# On clustering, part two

In part one of what has quickly developed into an enthralling series, I made the points that (1) at least some important software doesn’t provide a probability value for cluster outputs, and (2) that while it’s possible to cluster any data set, univariate or multivariate, into clearly distinct groups, so doing doesn’t necessarily mean anything important. Such outputs only tell us something useful if there is some actual structure in the data, and the clustering algorithm can detect it.

But just what is “structure” in the data? The univariate case is simplest because with multivariate data, structure can have two different aspects. But in either situation we can take the standard statistical stance that structure is the detectable departure from random expectation, at some defined probability criterion (p value). The Poisson and gamma distributions define this expectation, the former for count (integer valued) data, and the latter for continuous data. By “expectation” I mean the expected distribution of values across the full data. If we have a calculated overall mean value, i.e. an overall rate, the Poisson and gamma then define this distribution, assuming each value is measured over an identical sampling interval. With the Poisson, the latter takes the form of a fixed denominator, whereas with the gamma it takes the form of a fixed numerator.

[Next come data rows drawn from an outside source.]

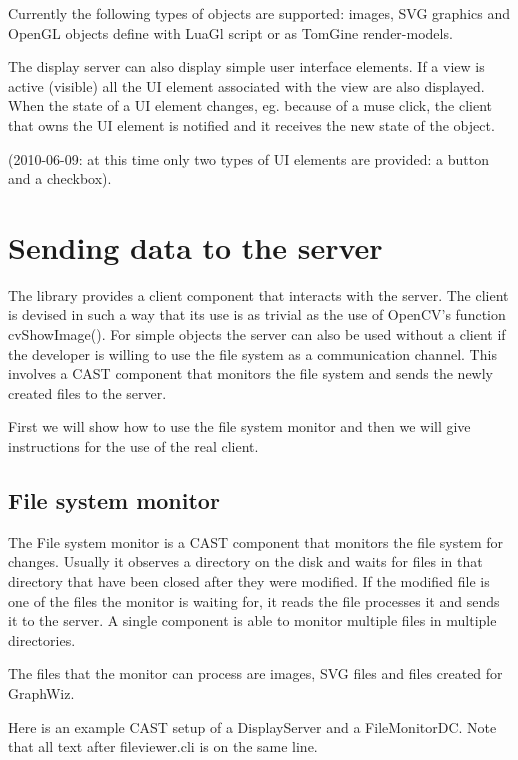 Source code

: Currently the following types of objects are supported: images, SVG graphics and
OpenGL objects define with LuaGl script or as TomGine render-models. 

The display server can also display simple user interface elements. If a view
is active (visible) all the UI element associated with the view are also
displayed. When the state of a UI element changes, eg.  because of a muse
click, the client that owns the UI element is notified and it receives the new
state of the object.

(2010-06-09: at this time only two types of UI elements are provided: a button
and a checkbox).

\section{Sending data to the server}

The library provides a client component that interacts with the server. The
client is devised in such a way that its use is as trivial as the use of
OpenCV's function cvShowImage(). For simple objects the server can also
be used without a client if the developer is willing to use the file system
as a communication channel. This involves a CAST component that monitors
the file system and sends the newly created files to the server.

First we will show how to use the file system monitor and then we will give
instructions for the use of the real client.

\subsection{File system monitor}

The File system monitor is a CAST component that monitors the file system for
changes. Usually it observes a directory on the disk and waits for files in that
directory that have been closed after they were modified. If the modified file
is one of the files the monitor is waiting for, it reads the file processes it
and sends it to the server. A single component is able to monitor multiple files
in multiple directories.

The files that the monitor can process are images, SVG files and files created
for GraphWiz.

Here is an example CAST setup of a DisplayServer and a FileMonitorDC. Note that
all text after fileviewer.cli is on the same line.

Using the familiar example of density (number of objects per unit space or time), the Poisson fixes the unit space while the integer number of objects in each unit varies, whereas the gamma fixes the integer rank of the objects that will be measured to from random starting points, with the distance to each such object (and corresponding area thereof) varying. The two approaches are just flip sides of the same coin really, but with very important practical considerations related to both data collection and mathematical bias. Without getting heavily into the data collection issue here, the Poisson approach–counting the number of objects in areas of pre-defined size–can get you into real trouble in terms of time efficiency (regardless of whether density tends to be low or high). This consideration is very important in opting for distance-based sampling and the use of the gamma distribution over area-based sampling and use of the Poisson.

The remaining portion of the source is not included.